Hmm, it reminds me entirely of the construction that my Spanish students used to use.
That's a situation I have not infrequently faced in my TEFL career.
A learner comes out with something that one knows
is a translation from their L1, that one knows is not very natural in English, and one that is certainly not what the writer of the coursebook exercise (or the teacher) was trying to elicit. What does one do?
I made the decision, years ago, never to tell a learner that something was ungrammatical/incorrect if it was possible, no matter how rare. Sometimes a 'white lie' would be more convenient in the short term, but if I expect my learners to believe what I say, then what I say must be (within the limits of my own knowledge) 100% true. In the long term, learners benefit.

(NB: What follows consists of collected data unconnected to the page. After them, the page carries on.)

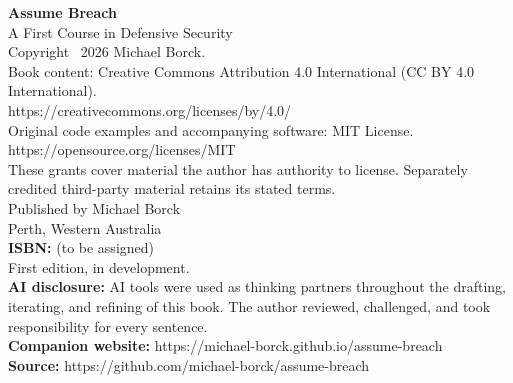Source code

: \thispagestyle{empty}
\vspace*{\fill}

\begin{flushleft}
\textbf{Assume Breach}\\
A First Course in Defensive Security\\[1.5em]
Copyright \textcopyright\ 2026 Michael Borck.\\[1em]
Book content: Creative Commons Attribution 4.0 International (CC BY 4.0 International).\\
https://creativecommons.org/licenses/by/4.0/\\[0.5em]
Original code examples and accompanying software: MIT License.\\
https://opensource.org/licenses/MIT\\[0.5em]
These grants cover material the author has authority to license. Separately credited third-party material retains its stated terms.\\[1em]
Published by Michael Borck\\
Perth, Western Australia\\[1em]
\textbf{ISBN:} (to be assigned)\\[1em]
First edition, in development.\\[1em]
\textbf{AI disclosure:} AI tools were used as thinking partners throughout the drafting, iterating, and refining of this book. The author reviewed, challenged, and took responsibility for every sentence.\\[1em]
\textbf{Companion website:} https://michael-borck.github.io/assume-breach\\
\textbf{Source:} https://github.com/michael-borck/assume-breach
\end{flushleft}

\vspace*{\fill}
\clearpage
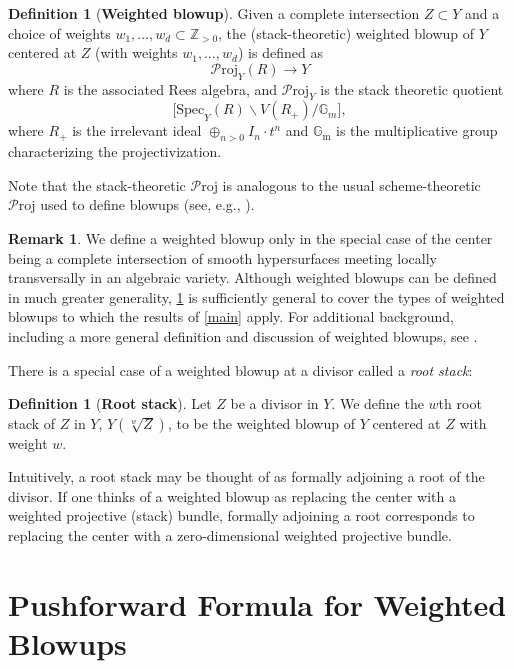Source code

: \documentclass[11pt,oneside,english]{article}
\numberwithin{equation}{section}
\theoremstyle{definition}
\newtheorem{definition}[theorem]{Definition}
\newtheorem{remark}{Remark}[theorem]
\newcommand\G{\mathbb{G}}
\newcommand{\ra}{\rightarrow}
\begin{document}
\begin{definition}[\bf{Weighted blowup}] \label{def:weighted}
Given a complete intersection $Z \subset Y$ and a choice of weights $w_1, \dots, w_d \subset \mathbb Z_{>0}$, the (stack-theoretic) weighted blowup of $Y$ centered at $Z$ (with weights $w_1 , \dots, w_d$) is defined as  $$\mathscr P\text{roj}_Y(R) \ra Y$$ where $R$ is the associated Rees algebra, and $\mathscr P\text{roj}_Y$ is the stack theoretic quotient $$\text{[Spec}_Y(R) \smallsetminus V(R_+)/\G_m],$$
 where $R_+$ is the irrelevant ideal $\oplus_{n >0} I_n \cdot t^n$ and $\mathbb{G}_{\text{m}}$ is the multiplicative group characterizing the projectivization. 

 
\end{definition}
Note that the stack-theoretic $\mathscr P\text{roj}$ is analogous to the usual scheme-theoretic $\mathscr P\text{roj}$ used to define blowups (see, e.g., \cite[Appendix B]{fulton}).

\begin{remark}
We define a weighted blowup only in the special case of the center being a complete intersection of smooth hypersurfaces meeting locally transversally in an algebraic variety. Although weighted blowups can be defined in much greater generality, \cref{def:weighted} is sufficiently general to cover the types of weighted blowups to which the results of \cref{main} apply. For additional background, including a more general definition and discussion of weighted blowups, see \cite{weighted}. 
\end{remark}

There is a special case of a weighted blowup at a divisor called a \emph{root stack}: 

\begin{definition}[\bf{Root stack}]
    Let $Z$ be a divisor in $Y$. We define the $w$th root stack of $Z$ in $Y$, $Y(\sqrt[w]{Z})$, to be the weighted blowup of $Y$ centered at $Z$ with weight $w$. 
\end{definition}

Intuitively, a root stack may be thought of as formally adjoining a root of the divisor. If one thinks of a weighted blowup as replacing the center with a weighted projective (stack) bundle, formally adjoining a root corresponds to replacing the center with a zero-dimensional weighted projective bundle. 


\section{Pushforward Formula for Weighted Blowups}
\label{sec:push}
\end{document}
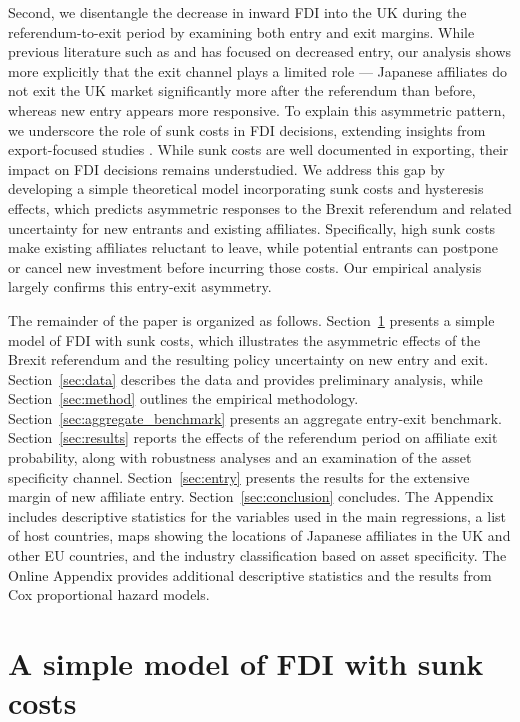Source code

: \documentclass[preprint,11pt,authoryear]{elsarticle}
\begin{document}
Second, we disentangle the decrease in inward FDI into the UK during the referendum-to-exit period by examining both entry and exit margins. While previous literature such as \citet{breinlich2020} and \cite{cieslik2022brexit} has focused on decreased entry, our analysis shows more explicitly that the exit channel plays a limited role --- Japanese affiliates do not exit the UK market significantly more after the referendum than before, whereas new entry appears more responsive. To explain this asymmetric pattern, we underscore the role of sunk costs in FDI decisions, extending insights from export-focused studies \citep{roberts1997decision, das2007market, handley2015trade, graziano2021brexit}. While sunk costs are well documented in exporting, their impact on FDI decisions remains understudied. We address this gap by developing a simple theoretical model incorporating sunk costs and hysteresis effects, which predicts asymmetric responses to the Brexit referendum and related uncertainty for new entrants and existing affiliates. Specifically, high sunk costs make existing affiliates reluctant to leave, while potential entrants can postpone or cancel new investment before incurring those costs. Our empirical analysis largely confirms this entry-exit asymmetry.

The remainder of the paper is organized as follows.
Section~\ref{sec:Model} presents a simple model of FDI with sunk costs, which illustrates the asymmetric effects of the Brexit referendum and the resulting policy uncertainty on new entry and exit. Section~\ref{sec:data} describes the data and provides preliminary analysis, while Section~\ref{sec:method} outlines the empirical methodology. Section~\ref{sec:aggregate_benchmark} presents an aggregate entry-exit benchmark. Section~\ref{sec:results} reports the effects of the referendum period on affiliate exit probability, along with robustness analyses and an examination of the asset specificity channel. Section~\ref{sec:entry} presents the results for the extensive margin of new affiliate entry. Section~\ref{sec:conclusion} concludes.
The Appendix includes descriptive statistics for the variables used in the main regressions, a list of host countries, maps showing the locations of Japanese affiliates in the UK and other EU countries, and the industry classification based on asset specificity. 
The Online Appendix provides additional descriptive statistics and the results from Cox proportional hazard models.



\section{A simple model of FDI with sunk costs}\label{sec:Model} 
\end{document}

We see all too often in these forums posts along the lines of, "My teacher told me X was not possible, but I hear English people say X all the time. Is my teacher wrong?" Well, frequently the teacher is
wrong. Sometimes (not often) their mistake comes from pure ignorance; sometimes it comes from believing that what they have read in a grammar book must be true, and sometimes they just decide to take the easy way out and say that a rare usage must be incorrect. Both native and non-native speakers of English fall into all three traps. I used to, when I was less experienced. Thank Something there was not a usingenglish.com around in those days to expose me.